Monday 31 October 2011

Learning By Playing


For the past week I've been at MIT Sloan Executive Education to learn. I'm not yet exactly sure about what, but I have an idea that it's about learning to learn, so I thought I'd share with you some of my observations and impressions of what I'm experiencing.

Now, being in MIT is an awe-inspiring experience in itself. The place is the seat of learning for just about the smartest people in the world: a pantheon of scientists, inventors, innovators, thinkers, Nobel prize winners and individuals instrumental in shaping the world as it is. I have in my notebook a leaf of an apple tree that is a descendant of that famous apple tree where Sir Isaac Newton sat when he discovered the theory of gravity.

It is also a place with some quirky-looking buildings designed by star architect Frank Gehry and students known for their ability to push practical jokes, called hacks, to an art form.
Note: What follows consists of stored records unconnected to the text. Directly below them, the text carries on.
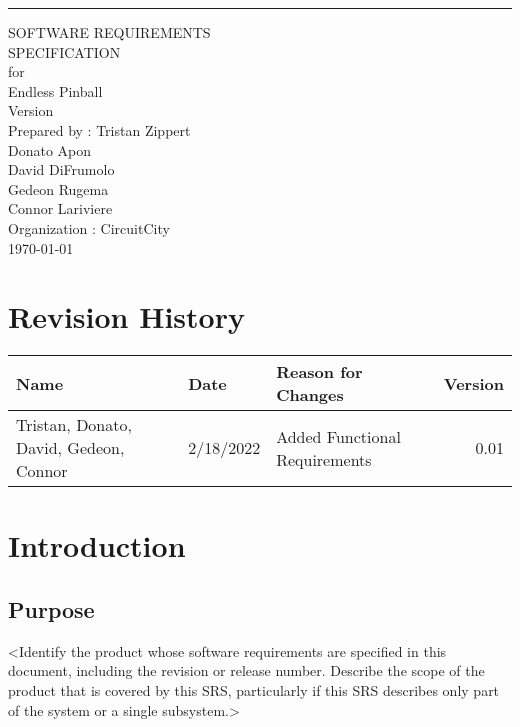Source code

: \documentclass[11pt]{article}
\date{}
\title{}
\begin{document}
\begin{flushright}
    \rule{16cm}{5pt}\vskip1cm
    \begin{bfseries}
        \Huge{SOFTWARE REQUIREMENTS\\ SPECIFICATION}\\
        \vspace{1.5cm}
        for\\
        \vspace{1.5cm}
        Endless Pinball\\
        \vspace{1.5cm}
        \LARGE{Version \myversion}\\
        \vspace{1.5cm}
        Prepared by : Tristan Zippert\\
    Donato Apon \\
     David DiFrumolo\\
       Gedeon Rugema\\
    Connor Lariviere\\ 
        \vspace{1.5cm}
        Organization : CircuitCity\\
        \vspace{1.5cm}
        \today\\
    \clearpage
    \end{bfseries}
\end{flushright}
\tableofcontents
\section*{Revision History}
\label{sec:orgaef73a0}
\begin{center}
\begin{tabular}{lllr}
Name & Date & Reason for Changes & Version\\
\hline
Tristan, Donato, David, Gedeon, Connor & 2/18/2022 & Added Functional Requirements & 0.01\\
\end{tabular}
\end{center}

\section{Introduction}
\label{sec:org7a998c5}
\subsection{Purpose}
\label{sec:orgfb60f87}
<Identify the product whose software requirements are specified in this document, including the
revision or release number. Describe the scope of the product that is covered by this SRS,
particularly if this SRS describes only part of the system or a single subsystem.>
\end{document}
There is a building called the Media Lab, an incubator of ideas and the birth place of creative inventions, laid out more in the spirit of a playroom rather than a research lab, complete with a Lego pit, a pingpong table and a seating area where people can doodle on and draw graffiti.


Fun is the first thing that comes to mind as my colleagues and I, a bunch of somewhat sceptical and world weary participants with little clue as what to expect, take in our surroundings and turn our eyes to our professor in the classroom. Those who come with the expectation of being taught and provided with answers to their problems, soon realise that this is not the kind of learning they will get. The professors, Otto Scharmer and Peter Senge, rather than teach, facilitate and prod us to see and think in different ways through asking questions and paying close attention to the responses in a way that is both humble and respectful. It is as if they are holding the door of learning open for us but it is entirely up to us whether to enter and what our intention is.
Because lesson number one, learning is a journey. It is an experience. A process with intention and attention. Of deep observation, of deep listening and of deep reflection. Not quite the idea of learning we get at school, of right and wrong answers, of grading and of passing tests.

According to Peter Senge school is a system of socialisation, not education. Certain things and skills are taught but in an environment that does not allow differences. This is because originally the concept of school was created to produce factory workers to work on assembly lines during the industrial age. The system was set up for efficiency, productivity and standardisation and uniformity. To produce workers who could do whatever task they were assigned to in a particular way and with a particular result. Somehow the system is carried over until today, where educational institutions still focus on standardisation, on test results and the right way of doing things.

But this is not real learning. Real learning is what children do and what we do when we are still open to it. It is doing and making mistakes. Peter gives the example of the way that children learn to walk. They don't need to be put in a class, taught how to stand up and move their foot one in front another, corrected, tested and then told that they now can walk. They just do. After a lot of falling and stumbling around. You know the child can walk without the need for testing. Soon the child is running and jumping around. Or talking and telling stories.
Every child has a natural capacity for real learning. Every child has a natural curiosity. Every child is different in character and in what he or she likes to do. No child is afraid of trying things out or making mistakes.

It is only when they are at school that they start to lose their capacity and love for real learning. When they are graded, tested and have to conform. When they are taught to avoid mistakes and give the wrong answers even though they cannot make much sense of the question or the point of the answer. Because school is a place where they are socialised and taught to know certain things, behave in certain ways and be a certain type of person. School is an assembly line of individuals that are ranked by their grades, an A grade student, a B grade student or a hopeless F grade student with little prospects for the future. That is, a future of a workforce based on factory assembly line type of organisation where innovation, creativity and uniqueness are neither required nor welcome.

This for me is a real eye opener. To think that the greater part of our formative years are spent in classrooms not to undergo any meaningful learning journey of discovery and creating things, but to be graded and tested on subjects that are soon forgotten and have little relevance to our lives and what we want to do as people, is quite depressing. Indeed for a lot of children now, the real learning that they do is during those limited times when they are allowed to play, do extra curricular activities, take up hobbies and hang out with their friends to do and create things together. Even now, the best memory I have of school is not the fascinating topics I learned from textbooks in the classroom and the good grades that I got, but writing short stories, making a magazine with a bunch of classmates and performing a school play. All without fear of criticism, of judgement and of failure.

Imagine the amount of energy, creativity, inventiveness, skills and ingenuity that could be tapped and harvested during those developing years, instead of waiting for certain individuals to become scientists and conduct research and experiments in their university years. Because every child is a potential inventor, a dreamer, an explorer and a creator of new ideas whose imagination has no boundaries. Every child can make a rocket, a robot and a spaceship out of Lego. And I imagine every child can dream up of innovative ways to take care of the planet and solve the world's many problems.
What strikes me most about my brief MIT experience is the approach to learning which takes us back to our natural childlike capability. Learning by observing, doing, coming up with ideas, making things with sticky notes, coloured pens and rubber bands. All the while keeping our mind open, our thoughts free of judgement and our hearts free of the fear of failure.